Out of the entries that follow, copy each line containing "ddrawint".

╭─ TASK INPUTS

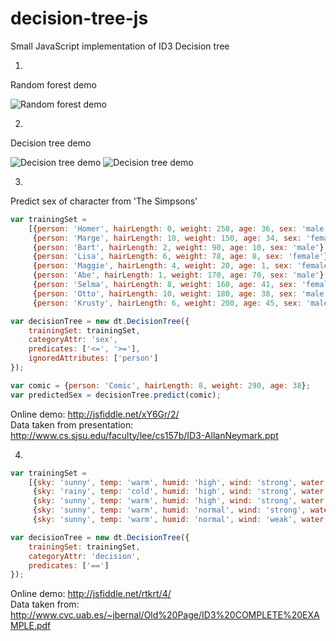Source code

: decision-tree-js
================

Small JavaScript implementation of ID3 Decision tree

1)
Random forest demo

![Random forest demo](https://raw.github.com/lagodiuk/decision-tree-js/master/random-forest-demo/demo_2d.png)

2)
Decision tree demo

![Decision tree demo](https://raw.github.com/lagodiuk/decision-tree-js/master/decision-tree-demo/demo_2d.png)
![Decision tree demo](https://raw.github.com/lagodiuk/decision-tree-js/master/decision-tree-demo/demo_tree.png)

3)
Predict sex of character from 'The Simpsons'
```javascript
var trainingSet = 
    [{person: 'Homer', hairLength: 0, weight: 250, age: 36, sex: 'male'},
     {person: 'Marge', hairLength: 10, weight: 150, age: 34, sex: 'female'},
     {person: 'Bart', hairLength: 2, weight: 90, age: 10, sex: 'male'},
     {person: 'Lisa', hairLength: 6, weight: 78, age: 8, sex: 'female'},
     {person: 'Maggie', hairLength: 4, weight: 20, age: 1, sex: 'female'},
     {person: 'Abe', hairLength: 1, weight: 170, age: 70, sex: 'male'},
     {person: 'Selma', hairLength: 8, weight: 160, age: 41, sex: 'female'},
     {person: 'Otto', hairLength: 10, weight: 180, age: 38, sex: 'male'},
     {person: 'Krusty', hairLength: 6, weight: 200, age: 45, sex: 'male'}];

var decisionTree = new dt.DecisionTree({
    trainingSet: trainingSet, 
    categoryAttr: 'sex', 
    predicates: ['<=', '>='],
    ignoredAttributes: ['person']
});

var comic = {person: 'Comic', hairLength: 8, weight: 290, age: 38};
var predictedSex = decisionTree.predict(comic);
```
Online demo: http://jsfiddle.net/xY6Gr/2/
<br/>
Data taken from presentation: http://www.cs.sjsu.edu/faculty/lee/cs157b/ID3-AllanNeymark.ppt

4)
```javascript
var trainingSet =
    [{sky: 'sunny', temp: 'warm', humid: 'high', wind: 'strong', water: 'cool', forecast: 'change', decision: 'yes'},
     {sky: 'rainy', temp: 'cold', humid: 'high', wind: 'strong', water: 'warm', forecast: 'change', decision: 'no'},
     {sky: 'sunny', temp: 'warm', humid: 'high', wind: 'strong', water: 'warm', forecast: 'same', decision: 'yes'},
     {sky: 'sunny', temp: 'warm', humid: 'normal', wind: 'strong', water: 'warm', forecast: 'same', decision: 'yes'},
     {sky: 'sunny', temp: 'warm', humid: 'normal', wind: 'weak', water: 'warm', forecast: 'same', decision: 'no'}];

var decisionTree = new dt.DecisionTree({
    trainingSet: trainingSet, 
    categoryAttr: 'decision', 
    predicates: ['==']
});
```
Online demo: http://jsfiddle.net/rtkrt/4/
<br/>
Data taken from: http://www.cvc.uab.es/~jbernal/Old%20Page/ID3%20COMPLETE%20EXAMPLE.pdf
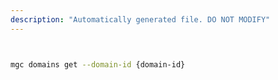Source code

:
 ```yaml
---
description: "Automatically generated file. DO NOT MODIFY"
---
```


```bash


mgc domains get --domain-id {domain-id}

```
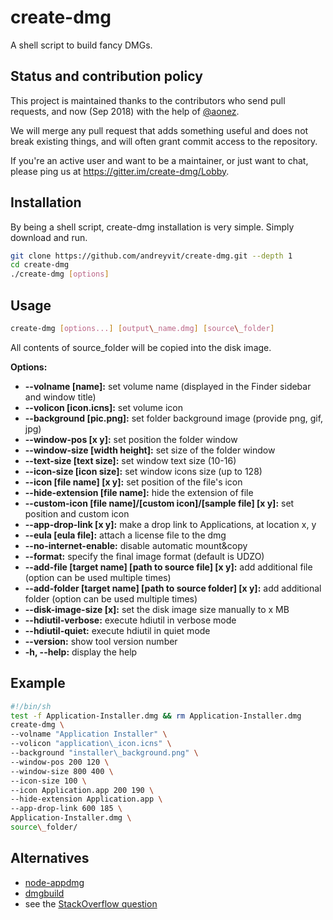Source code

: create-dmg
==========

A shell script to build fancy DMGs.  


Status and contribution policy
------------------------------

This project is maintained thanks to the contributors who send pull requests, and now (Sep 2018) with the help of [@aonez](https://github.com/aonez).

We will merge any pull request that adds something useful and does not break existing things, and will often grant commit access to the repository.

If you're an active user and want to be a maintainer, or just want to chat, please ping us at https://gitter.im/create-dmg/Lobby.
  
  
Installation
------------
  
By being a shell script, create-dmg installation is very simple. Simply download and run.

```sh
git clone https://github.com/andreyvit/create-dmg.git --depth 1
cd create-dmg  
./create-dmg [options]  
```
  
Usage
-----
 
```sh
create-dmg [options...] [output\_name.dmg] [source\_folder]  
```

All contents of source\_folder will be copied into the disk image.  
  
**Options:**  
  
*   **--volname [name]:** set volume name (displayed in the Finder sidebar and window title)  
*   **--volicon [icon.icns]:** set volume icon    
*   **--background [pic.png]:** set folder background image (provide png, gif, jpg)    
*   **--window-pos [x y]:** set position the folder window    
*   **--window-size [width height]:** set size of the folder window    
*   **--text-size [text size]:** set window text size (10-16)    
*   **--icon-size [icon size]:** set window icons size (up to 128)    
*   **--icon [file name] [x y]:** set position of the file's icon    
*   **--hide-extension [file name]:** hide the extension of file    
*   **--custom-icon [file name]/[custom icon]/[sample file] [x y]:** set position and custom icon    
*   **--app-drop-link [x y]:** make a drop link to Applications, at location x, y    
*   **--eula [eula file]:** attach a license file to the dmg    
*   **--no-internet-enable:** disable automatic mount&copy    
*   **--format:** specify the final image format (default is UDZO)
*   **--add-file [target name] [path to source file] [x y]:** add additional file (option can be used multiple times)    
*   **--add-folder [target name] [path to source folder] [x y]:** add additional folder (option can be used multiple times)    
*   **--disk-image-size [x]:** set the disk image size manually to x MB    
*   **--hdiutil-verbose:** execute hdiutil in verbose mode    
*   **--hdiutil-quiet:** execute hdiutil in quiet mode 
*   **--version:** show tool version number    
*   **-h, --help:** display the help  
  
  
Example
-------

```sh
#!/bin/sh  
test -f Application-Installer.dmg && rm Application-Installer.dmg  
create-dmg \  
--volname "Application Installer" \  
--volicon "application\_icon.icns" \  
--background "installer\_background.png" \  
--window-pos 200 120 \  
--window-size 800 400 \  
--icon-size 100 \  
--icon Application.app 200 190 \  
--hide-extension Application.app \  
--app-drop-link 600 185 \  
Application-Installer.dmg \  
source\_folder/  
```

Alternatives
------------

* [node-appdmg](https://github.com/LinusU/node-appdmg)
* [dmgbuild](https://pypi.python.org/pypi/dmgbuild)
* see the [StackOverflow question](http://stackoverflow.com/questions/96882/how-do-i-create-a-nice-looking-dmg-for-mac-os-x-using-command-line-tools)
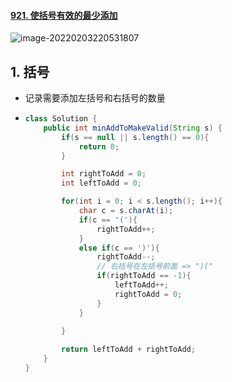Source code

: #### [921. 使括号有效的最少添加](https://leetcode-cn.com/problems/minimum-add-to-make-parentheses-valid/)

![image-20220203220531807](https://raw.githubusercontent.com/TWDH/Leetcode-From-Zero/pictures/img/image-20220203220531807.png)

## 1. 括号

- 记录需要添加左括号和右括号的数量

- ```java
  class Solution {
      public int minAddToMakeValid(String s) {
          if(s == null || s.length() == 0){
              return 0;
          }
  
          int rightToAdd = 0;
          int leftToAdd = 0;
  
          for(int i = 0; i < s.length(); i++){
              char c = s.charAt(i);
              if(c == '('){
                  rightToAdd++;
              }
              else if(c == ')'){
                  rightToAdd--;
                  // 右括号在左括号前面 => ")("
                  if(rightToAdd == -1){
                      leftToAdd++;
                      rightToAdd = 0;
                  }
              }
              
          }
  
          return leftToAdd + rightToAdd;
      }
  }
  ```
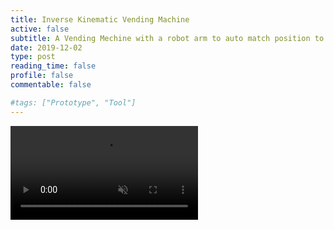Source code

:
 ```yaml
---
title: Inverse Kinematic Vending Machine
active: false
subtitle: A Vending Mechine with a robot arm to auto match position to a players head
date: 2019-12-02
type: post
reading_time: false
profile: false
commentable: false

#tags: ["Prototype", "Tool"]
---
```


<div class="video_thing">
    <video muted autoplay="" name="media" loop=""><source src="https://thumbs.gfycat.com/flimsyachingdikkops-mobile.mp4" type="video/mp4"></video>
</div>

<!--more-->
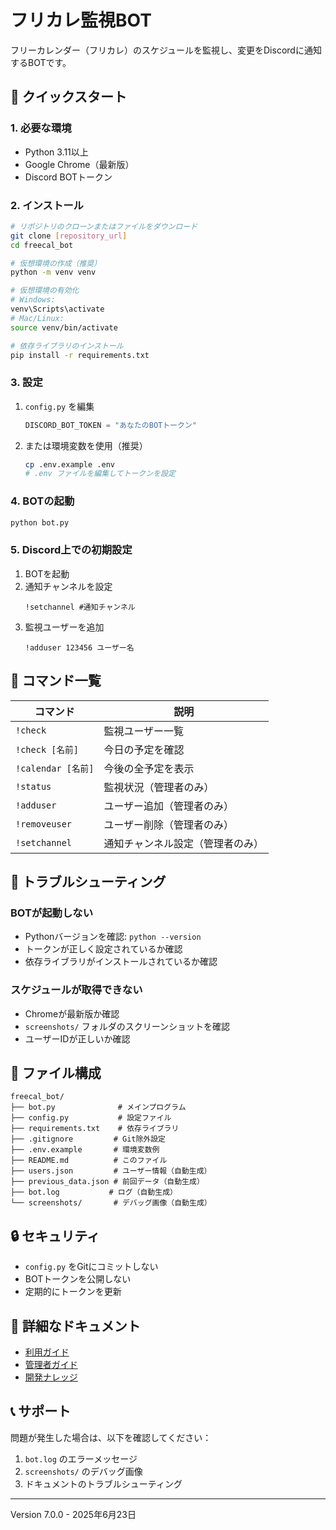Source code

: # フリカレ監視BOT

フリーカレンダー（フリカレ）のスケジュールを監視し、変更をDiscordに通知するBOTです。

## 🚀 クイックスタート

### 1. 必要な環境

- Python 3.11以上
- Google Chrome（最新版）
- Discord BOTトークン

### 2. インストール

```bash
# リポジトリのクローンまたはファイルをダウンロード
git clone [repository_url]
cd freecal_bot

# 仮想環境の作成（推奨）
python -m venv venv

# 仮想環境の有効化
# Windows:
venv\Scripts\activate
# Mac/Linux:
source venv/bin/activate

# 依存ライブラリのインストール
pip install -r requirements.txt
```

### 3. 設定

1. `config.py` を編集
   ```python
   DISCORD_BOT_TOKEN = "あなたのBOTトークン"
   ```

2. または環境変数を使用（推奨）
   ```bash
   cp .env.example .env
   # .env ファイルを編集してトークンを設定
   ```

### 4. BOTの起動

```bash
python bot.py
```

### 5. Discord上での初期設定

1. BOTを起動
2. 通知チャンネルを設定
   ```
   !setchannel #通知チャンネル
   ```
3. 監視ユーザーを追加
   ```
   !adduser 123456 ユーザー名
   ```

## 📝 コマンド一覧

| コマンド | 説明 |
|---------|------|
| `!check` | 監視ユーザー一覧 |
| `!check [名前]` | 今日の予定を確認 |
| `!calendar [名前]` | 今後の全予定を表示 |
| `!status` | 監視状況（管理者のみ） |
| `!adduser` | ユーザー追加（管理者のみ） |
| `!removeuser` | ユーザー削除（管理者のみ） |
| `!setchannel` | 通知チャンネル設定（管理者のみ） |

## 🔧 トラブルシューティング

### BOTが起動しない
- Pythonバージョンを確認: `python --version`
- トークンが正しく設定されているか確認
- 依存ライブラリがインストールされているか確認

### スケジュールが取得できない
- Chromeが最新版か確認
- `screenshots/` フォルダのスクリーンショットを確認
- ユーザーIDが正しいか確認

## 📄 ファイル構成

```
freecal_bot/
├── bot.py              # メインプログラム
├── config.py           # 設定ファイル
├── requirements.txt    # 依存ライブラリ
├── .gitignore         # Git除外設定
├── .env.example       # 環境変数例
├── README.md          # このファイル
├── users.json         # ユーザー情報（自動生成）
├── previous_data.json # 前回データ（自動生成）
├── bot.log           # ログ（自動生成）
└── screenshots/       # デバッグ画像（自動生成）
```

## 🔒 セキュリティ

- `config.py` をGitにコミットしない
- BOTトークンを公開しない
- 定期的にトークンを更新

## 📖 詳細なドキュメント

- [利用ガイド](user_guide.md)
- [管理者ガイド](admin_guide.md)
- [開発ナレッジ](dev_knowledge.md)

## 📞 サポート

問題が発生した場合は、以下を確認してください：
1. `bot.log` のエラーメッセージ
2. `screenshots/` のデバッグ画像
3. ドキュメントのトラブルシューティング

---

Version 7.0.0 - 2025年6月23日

╰─
╭─ TASK INPUTS

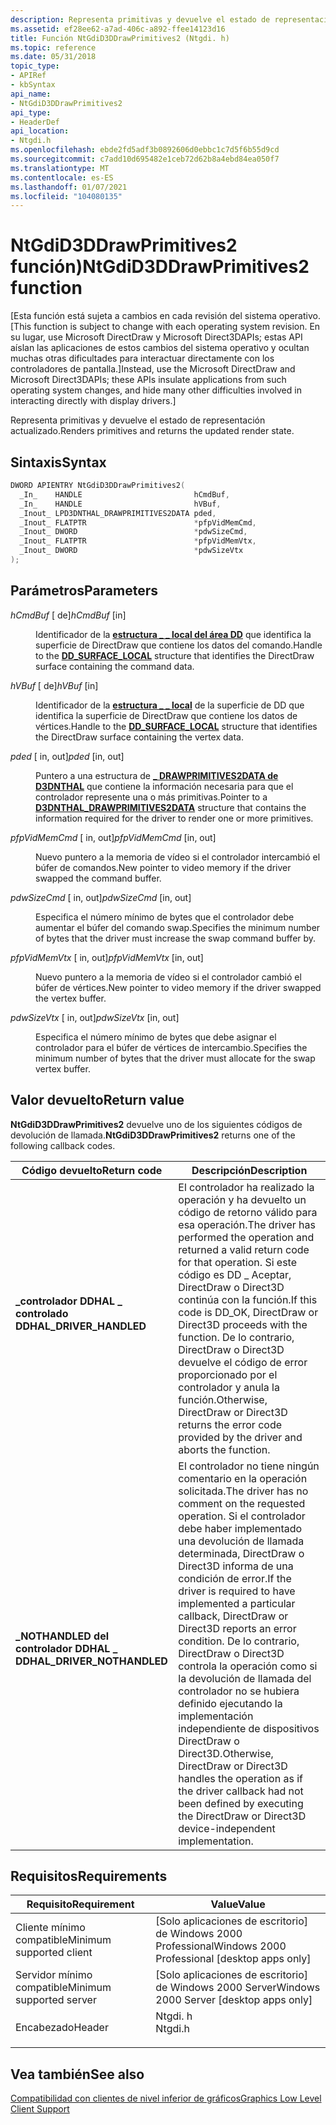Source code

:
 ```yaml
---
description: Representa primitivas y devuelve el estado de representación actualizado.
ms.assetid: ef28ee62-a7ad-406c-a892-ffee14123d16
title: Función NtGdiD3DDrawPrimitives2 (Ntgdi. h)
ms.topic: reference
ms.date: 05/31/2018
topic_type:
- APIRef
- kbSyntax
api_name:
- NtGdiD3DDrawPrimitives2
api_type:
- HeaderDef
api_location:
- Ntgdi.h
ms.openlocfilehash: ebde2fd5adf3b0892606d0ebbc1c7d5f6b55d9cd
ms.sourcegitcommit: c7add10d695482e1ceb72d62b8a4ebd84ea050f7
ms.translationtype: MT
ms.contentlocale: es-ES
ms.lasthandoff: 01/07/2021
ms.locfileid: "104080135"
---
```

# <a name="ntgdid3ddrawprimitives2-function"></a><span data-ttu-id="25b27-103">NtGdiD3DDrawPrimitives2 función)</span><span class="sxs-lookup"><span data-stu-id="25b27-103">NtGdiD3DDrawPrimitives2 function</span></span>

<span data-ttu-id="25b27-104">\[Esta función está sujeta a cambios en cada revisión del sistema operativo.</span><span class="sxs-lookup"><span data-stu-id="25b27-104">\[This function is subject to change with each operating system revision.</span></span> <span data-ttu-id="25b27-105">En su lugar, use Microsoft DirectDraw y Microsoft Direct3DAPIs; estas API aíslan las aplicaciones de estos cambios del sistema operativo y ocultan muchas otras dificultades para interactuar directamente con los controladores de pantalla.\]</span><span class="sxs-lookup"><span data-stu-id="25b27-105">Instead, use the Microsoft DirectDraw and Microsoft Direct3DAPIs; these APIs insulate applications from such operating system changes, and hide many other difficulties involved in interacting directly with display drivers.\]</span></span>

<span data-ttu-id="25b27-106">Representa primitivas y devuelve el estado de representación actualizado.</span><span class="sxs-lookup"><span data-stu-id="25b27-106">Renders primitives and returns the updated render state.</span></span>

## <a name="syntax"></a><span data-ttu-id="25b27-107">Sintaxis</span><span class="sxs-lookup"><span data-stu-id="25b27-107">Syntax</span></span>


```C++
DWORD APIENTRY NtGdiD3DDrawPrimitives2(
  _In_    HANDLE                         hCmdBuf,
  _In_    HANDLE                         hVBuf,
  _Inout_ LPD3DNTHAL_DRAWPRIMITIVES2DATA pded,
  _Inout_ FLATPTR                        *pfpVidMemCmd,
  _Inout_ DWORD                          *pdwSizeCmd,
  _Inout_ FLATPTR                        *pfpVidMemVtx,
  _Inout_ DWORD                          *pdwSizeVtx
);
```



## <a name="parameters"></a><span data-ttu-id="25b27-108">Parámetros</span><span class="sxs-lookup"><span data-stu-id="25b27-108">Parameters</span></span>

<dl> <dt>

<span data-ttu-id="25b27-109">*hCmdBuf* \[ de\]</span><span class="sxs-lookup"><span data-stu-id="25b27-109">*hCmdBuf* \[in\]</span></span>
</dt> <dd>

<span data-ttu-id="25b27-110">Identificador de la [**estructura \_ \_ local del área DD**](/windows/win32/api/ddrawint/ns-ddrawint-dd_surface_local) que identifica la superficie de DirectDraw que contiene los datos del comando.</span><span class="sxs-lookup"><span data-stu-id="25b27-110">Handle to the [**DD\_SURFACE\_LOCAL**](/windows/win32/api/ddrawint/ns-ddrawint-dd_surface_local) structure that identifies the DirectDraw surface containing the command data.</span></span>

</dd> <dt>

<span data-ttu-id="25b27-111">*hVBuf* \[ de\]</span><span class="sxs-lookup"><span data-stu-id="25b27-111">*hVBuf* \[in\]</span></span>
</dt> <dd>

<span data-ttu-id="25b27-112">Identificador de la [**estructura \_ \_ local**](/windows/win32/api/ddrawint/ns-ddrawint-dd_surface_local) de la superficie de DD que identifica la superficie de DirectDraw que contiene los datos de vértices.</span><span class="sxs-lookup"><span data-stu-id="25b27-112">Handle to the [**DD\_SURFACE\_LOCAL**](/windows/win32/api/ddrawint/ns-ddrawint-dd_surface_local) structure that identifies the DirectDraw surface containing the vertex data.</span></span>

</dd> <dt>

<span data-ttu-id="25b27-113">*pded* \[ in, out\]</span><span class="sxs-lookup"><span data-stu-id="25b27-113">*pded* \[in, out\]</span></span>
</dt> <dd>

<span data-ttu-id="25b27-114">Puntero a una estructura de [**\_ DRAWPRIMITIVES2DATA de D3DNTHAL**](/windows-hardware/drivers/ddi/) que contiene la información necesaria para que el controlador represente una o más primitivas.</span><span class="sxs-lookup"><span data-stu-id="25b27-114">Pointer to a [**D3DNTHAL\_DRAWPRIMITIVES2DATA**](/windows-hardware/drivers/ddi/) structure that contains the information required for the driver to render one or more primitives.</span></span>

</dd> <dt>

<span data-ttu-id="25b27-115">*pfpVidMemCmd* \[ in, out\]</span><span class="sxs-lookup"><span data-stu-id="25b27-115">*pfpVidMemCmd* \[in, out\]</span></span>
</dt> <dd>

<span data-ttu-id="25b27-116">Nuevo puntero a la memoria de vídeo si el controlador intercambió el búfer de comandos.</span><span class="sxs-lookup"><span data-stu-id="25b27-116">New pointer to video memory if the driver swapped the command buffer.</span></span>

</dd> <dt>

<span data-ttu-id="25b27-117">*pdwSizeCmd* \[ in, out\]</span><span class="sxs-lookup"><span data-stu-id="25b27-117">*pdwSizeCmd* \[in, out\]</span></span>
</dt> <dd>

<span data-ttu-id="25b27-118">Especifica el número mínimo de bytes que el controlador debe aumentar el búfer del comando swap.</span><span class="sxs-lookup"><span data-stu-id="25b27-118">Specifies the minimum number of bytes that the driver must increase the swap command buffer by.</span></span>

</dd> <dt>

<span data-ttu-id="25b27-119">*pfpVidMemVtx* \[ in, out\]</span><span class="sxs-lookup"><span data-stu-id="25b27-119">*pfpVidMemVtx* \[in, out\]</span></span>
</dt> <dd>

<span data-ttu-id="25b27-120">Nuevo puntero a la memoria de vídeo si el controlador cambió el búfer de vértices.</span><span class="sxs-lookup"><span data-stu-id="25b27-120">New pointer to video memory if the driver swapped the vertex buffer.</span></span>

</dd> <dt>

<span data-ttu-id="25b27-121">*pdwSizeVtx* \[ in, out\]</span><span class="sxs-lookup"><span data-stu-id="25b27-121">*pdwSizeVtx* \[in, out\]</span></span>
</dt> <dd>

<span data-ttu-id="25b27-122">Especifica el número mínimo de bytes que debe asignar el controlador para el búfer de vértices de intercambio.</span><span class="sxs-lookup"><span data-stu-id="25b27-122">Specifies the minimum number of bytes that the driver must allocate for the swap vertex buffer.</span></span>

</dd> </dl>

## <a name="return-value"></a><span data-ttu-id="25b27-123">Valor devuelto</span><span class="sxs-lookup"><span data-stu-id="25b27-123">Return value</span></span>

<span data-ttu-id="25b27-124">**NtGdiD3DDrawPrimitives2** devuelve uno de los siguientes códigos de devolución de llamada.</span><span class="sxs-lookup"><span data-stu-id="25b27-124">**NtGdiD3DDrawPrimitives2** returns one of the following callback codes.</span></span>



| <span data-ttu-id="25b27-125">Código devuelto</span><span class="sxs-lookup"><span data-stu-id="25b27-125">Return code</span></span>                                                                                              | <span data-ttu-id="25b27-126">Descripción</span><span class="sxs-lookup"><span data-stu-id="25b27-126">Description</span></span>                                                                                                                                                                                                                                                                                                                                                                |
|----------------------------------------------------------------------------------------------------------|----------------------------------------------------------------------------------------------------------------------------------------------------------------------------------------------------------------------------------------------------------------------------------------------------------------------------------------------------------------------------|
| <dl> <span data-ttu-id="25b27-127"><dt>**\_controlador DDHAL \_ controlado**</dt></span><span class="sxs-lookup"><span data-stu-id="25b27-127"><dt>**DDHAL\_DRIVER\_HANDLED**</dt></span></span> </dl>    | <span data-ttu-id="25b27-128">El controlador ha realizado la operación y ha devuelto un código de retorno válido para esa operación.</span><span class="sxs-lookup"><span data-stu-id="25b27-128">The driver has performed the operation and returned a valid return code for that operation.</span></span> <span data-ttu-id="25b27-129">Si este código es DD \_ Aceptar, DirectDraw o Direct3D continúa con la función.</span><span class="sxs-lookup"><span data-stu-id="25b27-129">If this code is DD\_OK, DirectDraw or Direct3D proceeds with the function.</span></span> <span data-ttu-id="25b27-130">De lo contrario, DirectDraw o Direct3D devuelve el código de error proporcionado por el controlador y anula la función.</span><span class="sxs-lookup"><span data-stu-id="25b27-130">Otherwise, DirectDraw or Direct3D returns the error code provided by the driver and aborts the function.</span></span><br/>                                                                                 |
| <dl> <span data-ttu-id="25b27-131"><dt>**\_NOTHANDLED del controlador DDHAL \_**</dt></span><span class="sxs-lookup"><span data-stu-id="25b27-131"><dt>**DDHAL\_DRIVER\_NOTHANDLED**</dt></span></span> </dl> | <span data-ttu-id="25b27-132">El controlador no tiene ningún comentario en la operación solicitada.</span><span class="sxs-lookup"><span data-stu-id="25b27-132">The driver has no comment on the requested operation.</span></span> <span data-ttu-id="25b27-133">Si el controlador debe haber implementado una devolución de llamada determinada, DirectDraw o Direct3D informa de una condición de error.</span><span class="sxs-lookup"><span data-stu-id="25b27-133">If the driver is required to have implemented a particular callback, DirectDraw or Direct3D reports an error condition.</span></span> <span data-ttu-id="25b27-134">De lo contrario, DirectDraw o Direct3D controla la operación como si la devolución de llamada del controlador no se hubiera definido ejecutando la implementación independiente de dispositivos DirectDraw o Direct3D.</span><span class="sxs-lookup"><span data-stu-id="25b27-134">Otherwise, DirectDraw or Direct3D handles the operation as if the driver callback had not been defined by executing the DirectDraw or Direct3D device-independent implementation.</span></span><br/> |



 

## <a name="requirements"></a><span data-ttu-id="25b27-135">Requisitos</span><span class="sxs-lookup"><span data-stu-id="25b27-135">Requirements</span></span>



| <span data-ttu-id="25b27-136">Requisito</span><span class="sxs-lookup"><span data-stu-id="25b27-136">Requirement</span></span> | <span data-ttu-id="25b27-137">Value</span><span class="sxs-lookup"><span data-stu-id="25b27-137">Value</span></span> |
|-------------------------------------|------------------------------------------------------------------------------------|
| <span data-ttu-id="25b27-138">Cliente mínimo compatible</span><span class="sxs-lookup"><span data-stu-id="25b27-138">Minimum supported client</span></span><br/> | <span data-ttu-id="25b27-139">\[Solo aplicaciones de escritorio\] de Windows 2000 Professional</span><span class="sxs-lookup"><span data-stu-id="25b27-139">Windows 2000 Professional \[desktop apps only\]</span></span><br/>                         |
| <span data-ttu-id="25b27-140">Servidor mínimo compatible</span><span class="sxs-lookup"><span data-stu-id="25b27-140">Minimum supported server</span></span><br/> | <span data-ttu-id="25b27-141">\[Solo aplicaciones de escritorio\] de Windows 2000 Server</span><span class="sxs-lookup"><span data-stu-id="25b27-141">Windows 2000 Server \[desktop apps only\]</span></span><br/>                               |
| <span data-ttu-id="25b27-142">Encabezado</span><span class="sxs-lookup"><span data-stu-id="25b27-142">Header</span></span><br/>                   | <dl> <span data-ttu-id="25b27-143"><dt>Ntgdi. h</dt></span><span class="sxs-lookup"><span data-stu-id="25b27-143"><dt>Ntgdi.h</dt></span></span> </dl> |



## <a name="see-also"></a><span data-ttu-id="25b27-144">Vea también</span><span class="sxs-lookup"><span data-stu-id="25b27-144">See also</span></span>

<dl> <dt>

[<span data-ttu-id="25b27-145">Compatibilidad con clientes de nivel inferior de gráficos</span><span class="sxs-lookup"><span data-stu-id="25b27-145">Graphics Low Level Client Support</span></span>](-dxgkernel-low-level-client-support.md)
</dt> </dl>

╰─

SOLUTION TO THIS EXERCISE ::
<span data-ttu-id="25b27-110">Identificador de la [**estructura \_ \_ local del área DD**](/windows/win32/api/ddrawint/ns-ddrawint-dd_surface_local) que identifica la superficie de DirectDraw que contiene los datos del comando.</span><span class="sxs-lookup"><span data-stu-id="25b27-110">Handle to the [**DD\_SURFACE\_LOCAL**](/windows/win32/api/ddrawint/ns-ddrawint-dd_surface_local) structure that identifies the DirectDraw surface containing the command data.</span></span>
<span data-ttu-id="25b27-112">Identificador de la [**estructura \_ \_ local**](/windows/win32/api/ddrawint/ns-ddrawint-dd_surface_local) de la superficie de DD que identifica la superficie de DirectDraw que contiene los datos de vértices.</span><span class="sxs-lookup"><span data-stu-id="25b27-112">Handle to the [**DD\_SURFACE\_LOCAL**](/windows/win32/api/ddrawint/ns-ddrawint-dd_surface_local) structure that identifies the DirectDraw surface containing the vertex data.</span></span>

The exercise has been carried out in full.